(Stored data)
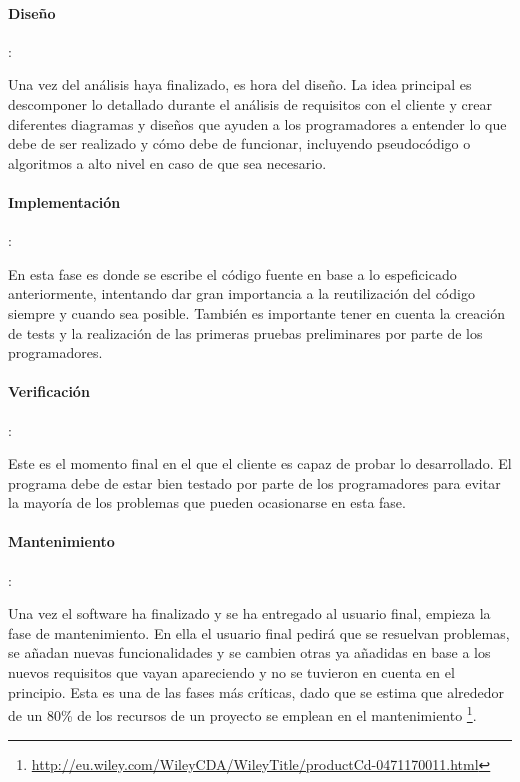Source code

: \paragraph{Diseño}: 

Una vez del análisis haya finalizado, es hora del diseño. La idea principal es descomponer lo detallado durante el análisis de requisitos con el cliente y crear diferentes diagramas y diseños que ayuden a los programadores a entender lo que debe de ser realizado y cómo debe de funcionar, incluyendo pseudocódigo o algoritmos a alto nivel en caso de que sea necesario.

\paragraph{Implementación}:

En esta fase es donde se escribe el código fuente en base a lo espeficicado anteriormente, intentando dar gran importancia a la reutilización del código siempre y cuando sea posible. También es importante tener en cuenta la creación de tests y la realización de las primeras pruebas preliminares por parte de los programadores.

\paragraph{Verificación}:

Este es el momento final en el que el cliente es capaz de probar lo desarrollado. El programa debe de estar bien testado por parte de los programadores para evitar la mayoría de los problemas que pueden ocasionarse en esta fase.

\paragraph{Mantenimiento}:

Una vez el software ha finalizado y se ha entregado al usuario final, empieza la fase de mantenimiento. En ella el usuario final pedirá que se resuelvan problemas, se añadan nuevas funcionalidades y se cambien otras ya añadidas en base a los nuevos requisitos que vayan apareciendo y no se tuvieron en cuenta en el principio. Esta es una de las fases más críticas, dado que se estima que alrededor de un 80\% de los recursos de un proyecto se emplean en el mantenimiento \footnote{\url{http://eu.wiley.com/WileyCDA/WileyTitle/productCd-0471170011.html}}.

EXERCISE DIRECTIONS: Your answer must be an exact repeat of the records above, with the pictures left out.

THE COMPLETED TASK:
Source code

: \paragraph{Diseño}: 

Una vez del análisis haya finalizado, es hora del diseño. La idea principal es descomponer lo detallado durante el análisis de requisitos con el cliente y crear diferentes diagramas y diseños que ayuden a los programadores a entender lo que debe de ser realizado y cómo debe de funcionar, incluyendo pseudocódigo o algoritmos a alto nivel en caso de que sea necesario.

\paragraph{Implementación}:

En esta fase es donde se escribe el código fuente en base a lo espeficicado anteriormente, intentando dar gran importancia a la reutilización del código siempre y cuando sea posible. También es importante tener en cuenta la creación de tests y la realización de las primeras pruebas preliminares por parte de los programadores.

\paragraph{Verificación}:

Este es el momento final en el que el cliente es capaz de probar lo desarrollado. El programa debe de estar bien testado por parte de los programadores para evitar la mayoría de los problemas que pueden ocasionarse en esta fase.

\paragraph{Mantenimiento}:

Una vez el software ha finalizado y se ha entregado al usuario final, empieza la fase de mantenimiento. En ella el usuario final pedirá que se resuelvan problemas, se añadan nuevas funcionalidades y se cambien otras ya añadidas en base a los nuevos requisitos que vayan apareciendo y no se tuvieron en cuenta en el principio. Esta es una de las fases más críticas, dado que se estima que alrededor de un 80\% de los recursos de un proyecto se emplean en el mantenimiento \footnote{\url{http://eu.wiley.com/WileyCDA/WileyTitle/productCd-0471170011.html}}.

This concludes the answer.